Adding a certain compound to certain chemical reactions, such as: 944317-92-4, name is 1-Bromo-4-fluoro-5-isopropyl-2-methoxybenzene, belongs to ethers-buliding-blocks compound, can increase the reaction rate and produce products with better performance than those obtained under traditional synthetic methods. Here is a downstream synthesis route of the compound 944317-92-4, SDS of cas: 944317-92-4

lOg (0.0405 mol) product 4, 11.05g(0.04455 mol) 2-methoxycarbonyl-4- trifiuromethylphenylboronic acid, 2.45g tetra-(triphenylphosphine) palladium, 16g anhydrous potassium carbonate and 100 ml tetrahydrofuran were added into a 250 mL 3-neck fiaskto form a suspension. The mixture was heated to reflux overnight, then cooled to room temperature, filtered, poured into 300 mL water, and was extracted by 3><300 mL ethyl acetate. The organic phase was washed by saturated NaCl solution, dried by anhydrous Na2S04 and distilled under vacuum to obtain a yellow solid. Recrystallization in ethyl acetate gave 7.82g of product 5. If you are interested in these compounds, you can also browse my other articles.Thank you for taking the time to read this article. I hope you enjoyed it.

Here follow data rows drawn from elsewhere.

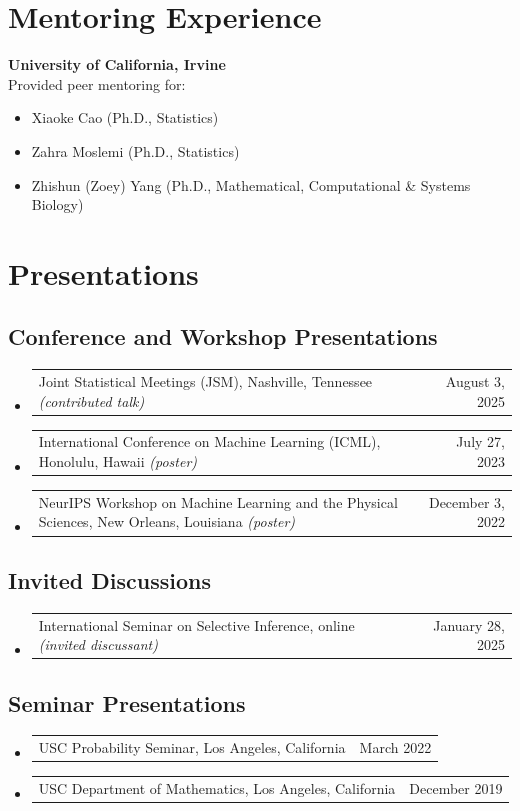\documentclass[11pt]{article}
\makeatletter
\newcommand{\cvrow}[2]{%
  \begin{tabularx}{\textwidth}{@{}Xr@{}}#1 & #2\end{tabularx}}
\makeatother
\begin{document}
\clearpage
\section{Mentoring Experience}

\textbf{University of California, Irvine}\\
Provided peer mentoring for:
\begin{itemize}[leftmargin=1.5em,label=\textbullet]
  \item Xiaoke Cao (Ph.D., Statistics)
  \item Zahra Moslemi (Ph.D., Statistics)
  \item Zhishun (Zoey) Yang (Ph.D., Mathematical, Computational \& Systems Biology)
\end{itemize}

\section{Presentations}

\subsection*{Conference and Workshop Presentations}
\begin{itemize}
  \item \cvrow{Joint Statistical Meetings (JSM), Nashville, Tennessee \textit{(contributed talk)}}{August 3, 2025}
  \item \cvrow{International Conference on Machine Learning (ICML), Honolulu, Hawaii \textit{(poster)}}{July 27, 2023}
  \item \cvrow{NeurIPS Workshop on Machine Learning and the Physical Sciences, New Orleans, Louisiana \textit{(poster)}}{December 3, 2022}
\end{itemize}

\subsection*{Invited Discussions}
\begin{itemize}
  \item \cvrow{International Seminar on Selective Inference, online \textit{(invited discussant)}}{January 28, 2025}
\end{itemize}

\subsection*{Seminar Presentations}
\begin{itemize}
  \item \cvrow{USC Probability Seminar, Los Angeles, California}{March 2022}
  \item \cvrow{USC Department of Mathematics, Los Angeles, California}{December 2019}
\end{itemize}
\end{document}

Application of 944317-92-4, A common heterocyclic compound, 944317-92-4, name is 1-Bromo-4-fluoro-5-isopropyl-2-methoxybenzene, molecular formula is C10H12BrFO, its traditional synthetic route has been very mature, but the traditional synthetic route has various shortcomings, such as complicated route, low yield, poor purity, etc, below Introduce a new synthetic route.

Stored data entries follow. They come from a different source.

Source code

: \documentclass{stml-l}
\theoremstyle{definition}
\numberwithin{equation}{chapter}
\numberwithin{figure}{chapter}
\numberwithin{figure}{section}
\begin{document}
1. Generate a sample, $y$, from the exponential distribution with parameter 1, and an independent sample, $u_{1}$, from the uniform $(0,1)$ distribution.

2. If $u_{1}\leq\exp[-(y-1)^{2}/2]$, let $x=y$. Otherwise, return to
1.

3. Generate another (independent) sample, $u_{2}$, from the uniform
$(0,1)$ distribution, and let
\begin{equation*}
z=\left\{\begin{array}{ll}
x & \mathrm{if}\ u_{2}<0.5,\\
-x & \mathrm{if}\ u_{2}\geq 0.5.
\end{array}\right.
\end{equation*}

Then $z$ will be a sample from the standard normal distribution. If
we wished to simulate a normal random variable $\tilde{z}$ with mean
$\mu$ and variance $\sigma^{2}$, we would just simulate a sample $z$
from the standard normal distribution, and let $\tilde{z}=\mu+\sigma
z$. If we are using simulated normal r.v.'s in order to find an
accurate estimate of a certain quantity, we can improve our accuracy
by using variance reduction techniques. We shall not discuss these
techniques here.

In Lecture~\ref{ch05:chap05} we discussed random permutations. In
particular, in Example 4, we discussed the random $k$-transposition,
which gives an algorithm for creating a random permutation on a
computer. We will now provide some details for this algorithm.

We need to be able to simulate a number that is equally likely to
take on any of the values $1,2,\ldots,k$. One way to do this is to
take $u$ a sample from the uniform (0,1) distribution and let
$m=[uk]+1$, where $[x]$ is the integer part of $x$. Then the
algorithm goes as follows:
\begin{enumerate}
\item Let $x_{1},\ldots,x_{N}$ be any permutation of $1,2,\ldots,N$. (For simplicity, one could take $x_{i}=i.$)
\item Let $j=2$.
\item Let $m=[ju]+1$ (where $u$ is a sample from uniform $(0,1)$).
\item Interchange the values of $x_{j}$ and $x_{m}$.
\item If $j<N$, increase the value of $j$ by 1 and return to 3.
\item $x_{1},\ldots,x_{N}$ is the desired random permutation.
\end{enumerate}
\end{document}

A 500 mL dry flask was charged with 2-bromo-5-fluoro-4-isopropylanisole (compound of formula 4, Scheme 3) (24.6 g, 0.1 mol) and dissolved in toluene (80 mL) and THF (80 mL). The resulting solution was flushed with argon, and tri-isopropylborate (32 mL, 0.14 mol) was added. The mixture was cooled to -80 C. Then 10 M n-BuLi in hexanes (12.5 mL, 0.125 mol) was added slowly, maintaining a temperature below -55C. Thirty minutes after completion of the n-BuLi addition, the reaction was warmed to -35C and quenched into 3 M H2SO4 solution (75 mL, 0.225 mol). DIPE (200 mL) was added to the mixture to dilute the organic layer. The mixture was stirred (15 min) and the aqueous layer was cut away. The organic layer was washed with 3.0 M H2SO4 (75 mL). The organic phase was extracted three times with 1 M NaOH (200 mL first and then 50 mL and 50 mL). The three NaOH extractions were combined, diluted with 2-propanol (85 mL), and cooled to 15 C. Then the solution was slowly acidified to pH – 2 using 3 M H2SO4 (70 mL) while maintaining temperature at 15-20 C. The resulting slurry was stirred for 1 hour and then filtered. The filter cake was washed with water (3 x 30 mL) and dried under an air flow for 1 day. The filtered solid was placed in an oven under vacuum at 50 C for 2-3 days to decompose a diaryl impurity and to dry the solid. The white crystalline solid was isolated to yield boronic acid of formula 5 (Scheme 3) (19.23 g, 91%): mp 100-102 C; 1H NMR (CDCl3) delta 1.25 (d, J = 6.9 Hz, 6H), 3.17 (sept., J = 6.9 Hz, 1H), 3.88 (s, 3H), 5.83 (s, 2H), 6.59 (d, J = 12.4 Hz, 1 H), 7.72 (d, J = 6.6 Hz, 1H).

The basis of chemical reaction formula synthesis, the synthesis route is composed of some specific reactions and combined according to certain logical thinking. We look forward to the emergence of more reaction modes in the future.